The Plaintiff in its Rule 11 Motion for Sanctions contends that the March 30, 2007 Motion to Set Aside Default filed by Defendants No. 1 Contracting Corp. and Roman through their counsel contained false allegations, in that there was no reasonable excuse for their delay in responding to Plaintiff's pleading and there was not meritorious defense that Defendant No. 1 Contracting Corp. had paid Plaintiff's claim. (Doc. 79-8, p. 6). Plaintiff also states, with proffered sound reasoning, that its filings in opposition to Defendants' Motion to Set Aside Default (Docs. 31 and 32) should have lead Defendants' Counsel to at least check into the asserted meritorious defense of Defendants that No. 1 Contracting Corp. made payments for the cement upon which Plaintiff's claims were based. (Doc. 79-8, p. 7). Further, as Plaintiff points out, at Defendant Roman's deposition in July 2007, Defendants acknowledged that there was no evidence to support their defense that Defendant No. 1 Contracting Corp. had paid Plaintiff's claims. ( Id.). Indeed, the Court finds that if Defendants did have such evidence, they would have certainly presented it to the Court with an opposition brief to Plaintiff's Motion for Summary Judgment. As stated, Defendants filed no opposition brief to Plaintiff's Summary Judgment Motion and submitted no evidence to dispute any of Plaintiff's evidence. The Court accepted all of Plaintiff's evidence as undisputed. (Doc. 71). Plaintiff concludes, and the Court agrees, that Defendants' Motion to Set Aside Default was filed for an improper purpose, namely to delay the Court's entry of Judgment in Plaintiff's favor, which Judgment the Court found Plaintiff was entitled to based on the undisputed evidence. (Doc. 79-8, p. 7, Doc. 79-2).
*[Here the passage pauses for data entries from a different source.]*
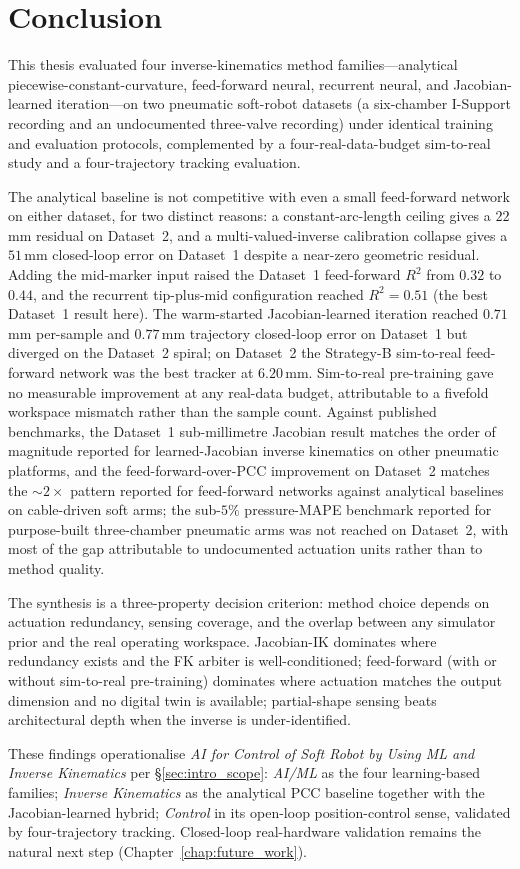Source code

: \chapter{Conclusion}
\label{chap:conclusion}

This thesis evaluated four inverse-kinematics method families---analytical piecewise-constant-curvature, feed-forward neural, recurrent neural, and Jacobian-learned iteration---on two pneumatic soft-robot datasets (a six-chamber I-Support recording and an undocumented three-valve recording) under identical training and evaluation protocols, complemented by a four-real-data-budget sim-to-real study and a four-trajectory tracking evaluation.

The analytical baseline is not competitive with even a small feed-forward network on either dataset, for two distinct reasons: a constant-arc-length ceiling gives a $22$\,mm residual on Dataset~2, and a multi-valued-inverse calibration collapse gives a $51$\,mm closed-loop error on Dataset~1 despite a near-zero geometric residual. Adding the mid-marker input raised the Dataset~1 feed-forward $R^{2}$ from $0.32$ to $0.44$, and the recurrent tip-plus-mid configuration reached $R^{2} = 0.51$ (the best Dataset~1 result here). The warm-started Jacobian-learned iteration reached $0.71$\,mm per-sample and $0.77$\,mm trajectory closed-loop error on Dataset~1 but diverged on the Dataset~2 spiral; on Dataset~2 the Strategy-B sim-to-real feed-forward network was the best tracker at $6.20$\,mm. Sim-to-real pre-training gave no measurable improvement at any real-data budget, attributable to a fivefold workspace mismatch rather than the sample count. Against published benchmarks, the Dataset~1 sub-millimetre Jacobian result matches the order of magnitude reported for learned-Jacobian inverse kinematics on other pneumatic platforms, and the feed-forward-over-PCC improvement on Dataset~2 matches the $\sim$$2\times$ pattern reported for feed-forward networks against analytical baselines on cable-driven soft arms; the sub-$5\%$ pressure-MAPE benchmark reported for purpose-built three-chamber pneumatic arms was not reached on Dataset~2, with most of the gap attributable to undocumented actuation units rather than to method quality.

The synthesis is a three-property decision criterion: method choice depends on actuation redundancy, sensing coverage, and the overlap between any simulator prior and the real operating workspace. Jacobian-IK dominates where redundancy exists and the FK arbiter is well-conditioned; feed-forward (with or without sim-to-real pre-training) dominates where actuation matches the output dimension and no digital twin is available; partial-shape sensing beats architectural depth when the inverse is under-identified.

These findings operationalise \emph{AI for Control of Soft Robot by Using ML and Inverse Kinematics} per §\ref{sec:intro_scope}: \emph{AI/ML} as the four learning-based families; \emph{Inverse Kinematics} as the analytical PCC baseline together with the Jacobian-learned hybrid; \emph{Control} in its open-loop position-control sense, validated by four-trajectory tracking. Closed-loop real-hardware validation remains the natural next step (Chapter~\ref{chap:future_work}).
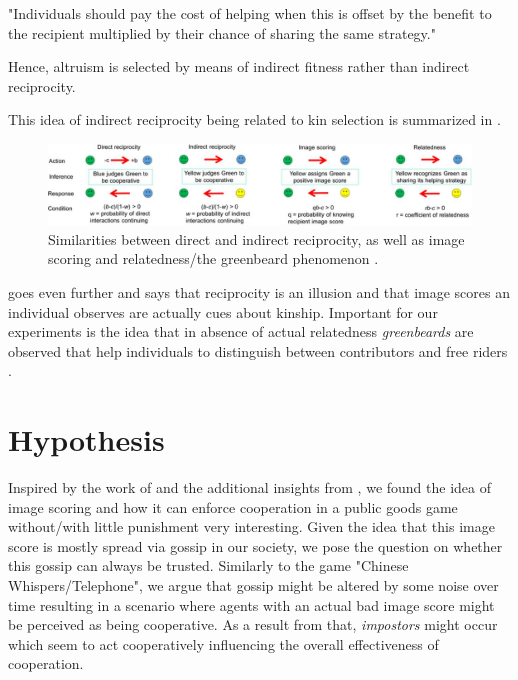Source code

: \documentclass[sigconf]{acmart}
\newcommand{\impostors}{\textit{impostors}\xspace}
\newcommand{\greenbeards}{\textit{greenbeards}\xspace}
\begin{document}
    "Individuals should pay the cost of helping when this is offset by the benefit to the recipient multiplied by their chance of sharing the same strategy." \cite{roberts_kin_2019}

    Hence, altruism is selected by means of indirect fitness rather than indirect reciprocity.

    This idea of indirect reciprocity being related to kin selection is summarized in .

    \begin{figure}
        \includegraphics[width=\textwidth]{figures/indirect_reciprocity}
        \caption{Similarities between direct and indirect reciprocity, as well as image scoring and relatedness/the greenbeard phenomenon \cite{roberts_kin_2019}.}
        \label{fig:indirect_reciprocity}
    \end{figure}

    \citeauthor{roberts_kin_2019} goes even further and says that reciprocity is an illusion and that image scores an individual observes are actually cues about kinship.
    Important for our experiments is the idea that in absence of actual relatedness \greenbeards are observed that help individuals to distinguish between contributors and free riders \cite{roberts_kin_2019}.


    \section{Hypothesis}\label{sec:hypothesis}
    Inspired by the work of \citeauthor{milinski_cooperation_2002} \cite{milinski_cooperation_2002} and the additional insights from \citeauthor{roberts_kin_2019} \cite{roberts_kin_2019}, we found the idea of image scoring and how it can enforce cooperation in a public goods game without/with little punishment very interesting.
    Given the idea that this image score is mostly spread via gossip in our society, we pose the question on whether this gossip can always be trusted.
    Similarly to the game "Chinese Whispers/Telephone", we argue that gossip might be altered by some noise over time resulting in a scenario where agents with an actual bad image score might be perceived as being cooperative.
    As a result from that, \impostors might occur which seem to act cooperatively influencing the overall effectiveness of cooperation.
\end{document}
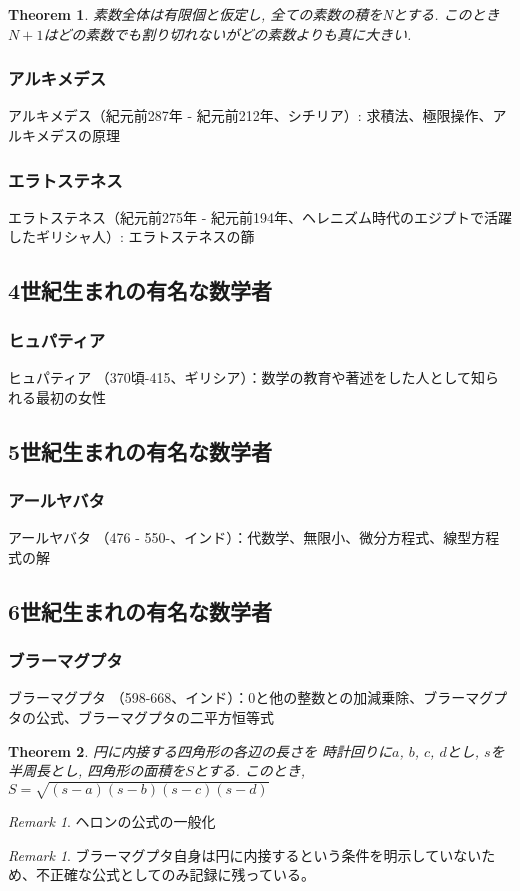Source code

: \documentclass[a4paper,12pt]{jsarticle}
\theoremstyle{plain}
\newtheorem{theoremX}{Theorem}
\theoremstyle{remark}  %
\newtheorem{remark}[thm]{Remark}
\theoremstyle{definition}  %
\begin{document}
\begin{theoremX}
  素数全体は有限個と仮定し, 全ての素数の積をNとする.
  このとき$N+1$はどの素数でも割り切れないがどの素数よりも真に大きい.
\end{theoremX}



\subsubsection{アルキメデス}
アルキメデス（紀元前287年 - 紀元前212年、シチリア）: 求積法、極限操作、アルキメデスの原理

\subsubsection{エラトステネス}
    エラトステネス（紀元前275年 - 紀元前194年、ヘレニズム時代のエジプトで活躍したギリシャ人）: エラトステネスの篩

\subsection{4世紀生まれの有名な数学者}
\subsubsection{ヒュパティア}
ヒュパティア
\cite{wiki:ヒュパティア}
（370頃-415、ギリシア）：数学の教育や著述をした人として知られる最初の女性    

\subsection{5世紀生まれの有名な数学者}
\subsubsection{アールヤバタ}
アールヤバタ
\cite{wiki:アーリヤバタ}
（476 - 550-、インド）：代数学、無限小、微分方程式、線型方程式の解


\subsection{6世紀生まれの有名な数学者}
\subsubsection{ブラーマグプタ}
ブラーマグプタ
\cite{wiki:ブラフマグプタ}
（598-668、インド）：0と他の整数との加減乗除、ブラーマグプタの公式、ブラーマグプタの二平方恒等式
\begin{theoremX}
  円に内接する四角形の各辺の長さを
  時計回りに$a$, $b$, $c$, $d$とし, $s$を半周長とし,
  四角形の面積を$S$とする.
  このとき, $S=\sqrt{(s-a)(s-b)(s-c)(s-d)}$
\end{theoremX}
\begin{remark}
  ヘロンの公式の一般化
\end{remark}
\begin{remark}
  ブラーマグプタ自身は円に内接するという条件を明示していないため、不正確な公式としてのみ記録に残っている。
  \cite{wiki:ブラーマグプタの公式}
\end{remark}
\end{document}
Thus, the Court finds that Defendants' Motion to Set Aside Default was not properly investigated prior to filing and, as a result, contained an unfounded and unsupported claim in violation of Rule 11 which unnecessarily caused Plaintiff a delay in obtaining its Judgment against Defendants No. 1 Contracting Corp. and Roman.

Rule 11(b) and (c) provides that:

(b) Representations to Court. By presenting to the court a pleading, written motion, or other paper, whether by signing, filing, submitting, or later advocating it, an attorney or unrepresented party certifies that to the best of the person's knowledge, information, and belief, formed after an inquiry reasonable under the circumstances —
(1) it is not being presented for any improper purpose, such as to harass or to cause unnecessary delay or needless increase in the cost of litigation;
(2) the claims, defenses, and other legal contentions therein are warranted by existing law or by a nonfrivolous argument for the extending, modifying, or reversing existing law or for establishing new law;
(3) the factual contentions have evidentiary support or, if specifically so identified, will likely have evidentiary support after a reasonable opportunity for further investigation or discovery; and
(4) the denials of factual contentions are warranted on the evidence or, if specifically so identified, are reasonably based on belief or a lack of information.
(c) Sanctions. If, after notice and a reasonable opportunity to respond, the court determines that subdivision (b) has been violated, the court may impose an appropriate sanction on any attorney, law firm, or party that violated the rule or is responsible for the violation.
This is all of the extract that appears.